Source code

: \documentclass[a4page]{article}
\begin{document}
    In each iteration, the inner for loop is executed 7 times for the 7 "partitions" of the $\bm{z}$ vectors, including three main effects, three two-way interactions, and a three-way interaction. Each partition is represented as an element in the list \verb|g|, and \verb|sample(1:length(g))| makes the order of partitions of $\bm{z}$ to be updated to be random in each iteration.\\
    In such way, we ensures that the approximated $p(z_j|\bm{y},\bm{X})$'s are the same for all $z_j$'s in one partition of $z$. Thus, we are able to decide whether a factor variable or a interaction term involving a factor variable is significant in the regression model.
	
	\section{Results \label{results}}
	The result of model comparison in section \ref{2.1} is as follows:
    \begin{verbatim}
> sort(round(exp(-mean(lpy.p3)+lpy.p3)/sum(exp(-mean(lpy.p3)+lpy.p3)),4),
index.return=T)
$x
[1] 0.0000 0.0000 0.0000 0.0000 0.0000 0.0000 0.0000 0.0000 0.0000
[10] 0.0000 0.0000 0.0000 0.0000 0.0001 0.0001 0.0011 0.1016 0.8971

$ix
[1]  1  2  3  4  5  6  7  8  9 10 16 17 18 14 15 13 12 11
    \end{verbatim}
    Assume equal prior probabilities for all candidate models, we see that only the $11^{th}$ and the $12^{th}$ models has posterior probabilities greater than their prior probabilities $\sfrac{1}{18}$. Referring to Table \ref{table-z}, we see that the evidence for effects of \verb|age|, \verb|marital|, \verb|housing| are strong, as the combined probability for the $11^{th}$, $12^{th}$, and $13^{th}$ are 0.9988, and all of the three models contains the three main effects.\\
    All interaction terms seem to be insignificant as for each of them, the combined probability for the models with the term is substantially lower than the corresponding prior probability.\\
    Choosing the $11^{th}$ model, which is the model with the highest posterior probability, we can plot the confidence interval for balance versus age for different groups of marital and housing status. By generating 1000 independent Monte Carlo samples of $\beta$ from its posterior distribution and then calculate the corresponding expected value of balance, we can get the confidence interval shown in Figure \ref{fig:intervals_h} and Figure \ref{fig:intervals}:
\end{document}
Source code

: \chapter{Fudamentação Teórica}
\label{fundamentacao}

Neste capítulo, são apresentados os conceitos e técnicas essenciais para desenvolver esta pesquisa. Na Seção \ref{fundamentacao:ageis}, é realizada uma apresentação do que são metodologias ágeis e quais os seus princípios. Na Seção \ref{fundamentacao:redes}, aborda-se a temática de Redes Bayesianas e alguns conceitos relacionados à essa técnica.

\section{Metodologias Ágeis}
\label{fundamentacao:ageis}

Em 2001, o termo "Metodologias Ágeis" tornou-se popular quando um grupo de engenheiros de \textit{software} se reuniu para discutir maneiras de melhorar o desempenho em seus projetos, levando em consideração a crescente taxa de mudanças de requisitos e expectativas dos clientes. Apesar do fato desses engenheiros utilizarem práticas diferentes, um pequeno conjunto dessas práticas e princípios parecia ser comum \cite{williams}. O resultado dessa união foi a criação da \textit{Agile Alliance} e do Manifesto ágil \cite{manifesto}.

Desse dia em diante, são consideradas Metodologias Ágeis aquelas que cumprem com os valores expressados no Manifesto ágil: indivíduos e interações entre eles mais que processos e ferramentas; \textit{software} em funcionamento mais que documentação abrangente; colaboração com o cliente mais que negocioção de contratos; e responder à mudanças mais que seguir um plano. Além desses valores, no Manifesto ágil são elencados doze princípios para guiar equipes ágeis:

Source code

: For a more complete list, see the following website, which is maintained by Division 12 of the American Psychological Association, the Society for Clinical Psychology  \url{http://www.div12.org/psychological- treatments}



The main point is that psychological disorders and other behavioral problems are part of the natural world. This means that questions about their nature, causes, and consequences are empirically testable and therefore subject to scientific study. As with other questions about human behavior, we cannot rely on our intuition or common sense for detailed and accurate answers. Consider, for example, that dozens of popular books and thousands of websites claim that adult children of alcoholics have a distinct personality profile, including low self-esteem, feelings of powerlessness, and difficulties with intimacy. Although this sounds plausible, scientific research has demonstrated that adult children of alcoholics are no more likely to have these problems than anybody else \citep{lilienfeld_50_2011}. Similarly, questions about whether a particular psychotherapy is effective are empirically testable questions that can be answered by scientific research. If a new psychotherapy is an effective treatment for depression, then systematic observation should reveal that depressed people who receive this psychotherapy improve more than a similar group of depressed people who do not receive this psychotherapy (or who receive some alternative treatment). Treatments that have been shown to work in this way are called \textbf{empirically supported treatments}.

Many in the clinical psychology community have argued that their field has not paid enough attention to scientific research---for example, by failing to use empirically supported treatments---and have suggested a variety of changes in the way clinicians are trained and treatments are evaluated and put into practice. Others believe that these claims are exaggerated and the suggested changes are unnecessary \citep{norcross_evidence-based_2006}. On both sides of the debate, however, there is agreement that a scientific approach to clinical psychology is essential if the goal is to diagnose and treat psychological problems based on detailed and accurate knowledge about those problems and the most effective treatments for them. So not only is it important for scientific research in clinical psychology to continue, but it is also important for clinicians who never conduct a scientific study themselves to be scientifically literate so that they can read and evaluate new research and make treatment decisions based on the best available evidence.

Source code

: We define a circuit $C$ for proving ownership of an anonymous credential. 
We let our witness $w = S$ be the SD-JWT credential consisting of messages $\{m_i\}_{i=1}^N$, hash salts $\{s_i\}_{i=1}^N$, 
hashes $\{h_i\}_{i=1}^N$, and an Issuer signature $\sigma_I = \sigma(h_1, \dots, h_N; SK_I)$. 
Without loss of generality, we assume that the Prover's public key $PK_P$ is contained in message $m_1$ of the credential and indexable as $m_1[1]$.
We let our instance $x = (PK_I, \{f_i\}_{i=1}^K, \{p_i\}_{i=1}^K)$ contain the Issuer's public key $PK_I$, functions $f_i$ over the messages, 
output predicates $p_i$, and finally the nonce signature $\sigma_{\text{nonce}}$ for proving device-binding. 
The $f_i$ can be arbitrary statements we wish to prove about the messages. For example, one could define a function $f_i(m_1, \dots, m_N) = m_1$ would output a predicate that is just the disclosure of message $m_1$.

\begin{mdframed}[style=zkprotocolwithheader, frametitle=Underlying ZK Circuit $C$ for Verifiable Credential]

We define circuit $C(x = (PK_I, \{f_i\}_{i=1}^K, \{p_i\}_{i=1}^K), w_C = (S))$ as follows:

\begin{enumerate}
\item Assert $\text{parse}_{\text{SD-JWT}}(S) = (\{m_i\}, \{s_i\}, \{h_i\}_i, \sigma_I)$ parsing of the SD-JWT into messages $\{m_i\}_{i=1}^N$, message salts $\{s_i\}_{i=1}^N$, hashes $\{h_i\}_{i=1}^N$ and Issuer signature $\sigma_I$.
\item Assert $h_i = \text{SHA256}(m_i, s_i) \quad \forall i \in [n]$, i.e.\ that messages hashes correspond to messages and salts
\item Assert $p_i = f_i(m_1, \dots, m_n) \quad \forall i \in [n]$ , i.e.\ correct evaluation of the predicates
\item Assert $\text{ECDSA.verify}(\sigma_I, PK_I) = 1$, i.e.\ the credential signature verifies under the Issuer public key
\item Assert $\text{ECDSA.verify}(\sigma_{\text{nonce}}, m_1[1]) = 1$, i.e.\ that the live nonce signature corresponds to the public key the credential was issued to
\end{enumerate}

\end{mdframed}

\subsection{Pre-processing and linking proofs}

#### [Brief]
Using the records above, copy each line that contains "corresponding".

#### [Written solution]
    All interaction terms seem to be insignificant as for each of them, the combined probability for the models with the term is substantially lower than the corresponding prior probability.\\
    Choosing the $11^{th}$ model, which is the model with the highest posterior probability, we can plot the confidence interval for balance versus age for different groups of marital and housing status. By generating 1000 independent Monte Carlo samples of $\beta$ from its posterior distribution and then calculate the corresponding expected value of balance, we can get the confidence interval shown in Figure \ref{fig:intervals_h} and Figure \ref{fig:intervals}:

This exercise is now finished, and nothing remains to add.